**WHAT IS EXPECTED:**
Would you write out the full listing exactly, without any pictures?

SUPPLIED MATERIAL Start Marker

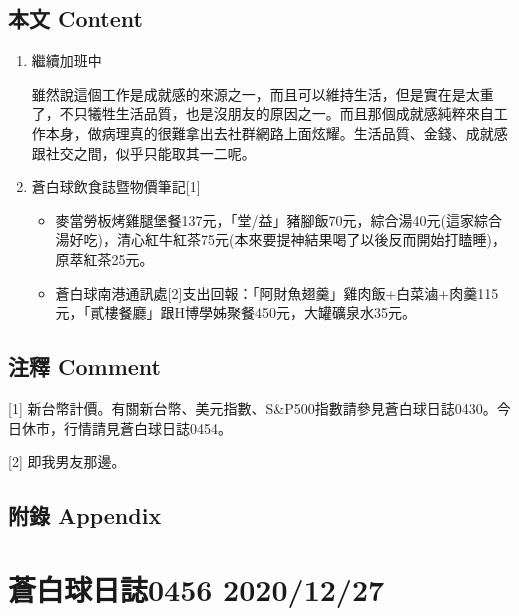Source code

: \documentclass[a5paper, 11pt
]{book}
\providecommand{\tightlist}{%
  \setlength{\itemsep}{0pt}\setlength{\parskip}{0pt}}
\begin{document}
\hypertarget{ux672cux6587-content-25}{%
\subsection{本文 Content}\label{ux672cux6587-content-25}}

\begin{enumerate}
\def\labelenumi{\arabic{enumi}.}
\item
  繼續加班中

  雖然說這個工作是成就感的來源之一，而且可以維持生活，但是實在是太重了，不只犧牲生活品質，也是沒朋友的原因之一。而且那個成就感純粹來自工作本身，做病理真的很難拿出去社群網路上面炫耀。生活品質、金錢、成就感跟社交之間，似乎只能取其一二呢。
\item
  蒼白球飲食誌暨物價筆記{[}1{]}

  \begin{itemize}
  \tightlist
  \item
    麥當勞板烤雞腿堡餐137元，「堂/益」豬腳飯70元，綜合湯40元(這家綜合湯好吃)，清心紅牛紅茶75元(本來要提神結果喝了以後反而開始打瞌睡)，原萃紅茶25元。
  \item
    蒼白球南港通訊處{[}2{]}支出回報：「阿財魚翅羹」雞肉飯+白菜滷+肉羹115元，「貳樓餐廳」跟H博學姊聚餐450元，大罐礦泉水35元。
  \end{itemize}
\end{enumerate}

\hypertarget{ux6ce8ux91cb-comment-25}{%
\subsection{注釋 Comment}\label{ux6ce8ux91cb-comment-25}}

{[}1{]}
新台幣計價。有關新台幣、美元指數、S\&P500指數請參見蒼白球日誌0430。今日休市，行情請見蒼白球日誌0454。

{[}2{]} 即我男友那邊。

\hypertarget{ux9644ux9304-appendix-25}{%
\subsection{附錄 Appendix}\label{ux9644ux9304-appendix-25}}

\hypertarget{ux84bcux767dux7403ux65e5ux8a8c0456-20201227}{%
\section{蒼白球日誌0456
2020/12/27}\label{ux84bcux767dux7403ux65e5ux8a8c0456-20201227}}
\end{document}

SUPPLIED MATERIAL End Marker

**WRITTEN ANSWER:**
Source code

: \documentclass[a5paper, 11pt
]{book}
\providecommand{\tightlist}{%
  \setlength{\itemsep}{0pt}\setlength{\parskip}{0pt}}
\begin{document}
\hypertarget{ux672cux6587-content-25}{%
\subsection{本文 Content}\label{ux672cux6587-content-25}}

\begin{enumerate}
\def\labelenumi{\arabic{enumi}.}
\item
  繼續加班中

  雖然說這個工作是成就感的來源之一，而且可以維持生活，但是實在是太重了，不只犧牲生活品質，也是沒朋友的原因之一。而且那個成就感純粹來自工作本身，做病理真的很難拿出去社群網路上面炫耀。生活品質、金錢、成就感跟社交之間，似乎只能取其一二呢。
\item
  蒼白球飲食誌暨物價筆記{[}1{]}

  \begin{itemize}
  \tightlist
  \item
    麥當勞板烤雞腿堡餐137元，「堂/益」豬腳飯70元，綜合湯40元(這家綜合湯好吃)，清心紅牛紅茶75元(本來要提神結果喝了以後反而開始打瞌睡)，原萃紅茶25元。
  \item
    蒼白球南港通訊處{[}2{]}支出回報：「阿財魚翅羹」雞肉飯+白菜滷+肉羹115元，「貳樓餐廳」跟H博學姊聚餐450元，大罐礦泉水35元。
  \end{itemize}
\end{enumerate}

\hypertarget{ux6ce8ux91cb-comment-25}{%
\subsection{注釋 Comment}\label{ux6ce8ux91cb-comment-25}}

{[}1{]}
新台幣計價。有關新台幣、美元指數、S\&P500指數請參見蒼白球日誌0430。今日休市，行情請見蒼白球日誌0454。

{[}2{]} 即我男友那邊。

\hypertarget{ux9644ux9304-appendix-25}{%
\subsection{附錄 Appendix}\label{ux9644ux9304-appendix-25}}

\hypertarget{ux84bcux767dux7403ux65e5ux8a8c0456-20201227}{%
\section{蒼白球日誌0456
2020/12/27}\label{ux84bcux767dux7403ux65e5ux8a8c0456-20201227}}
\end{document}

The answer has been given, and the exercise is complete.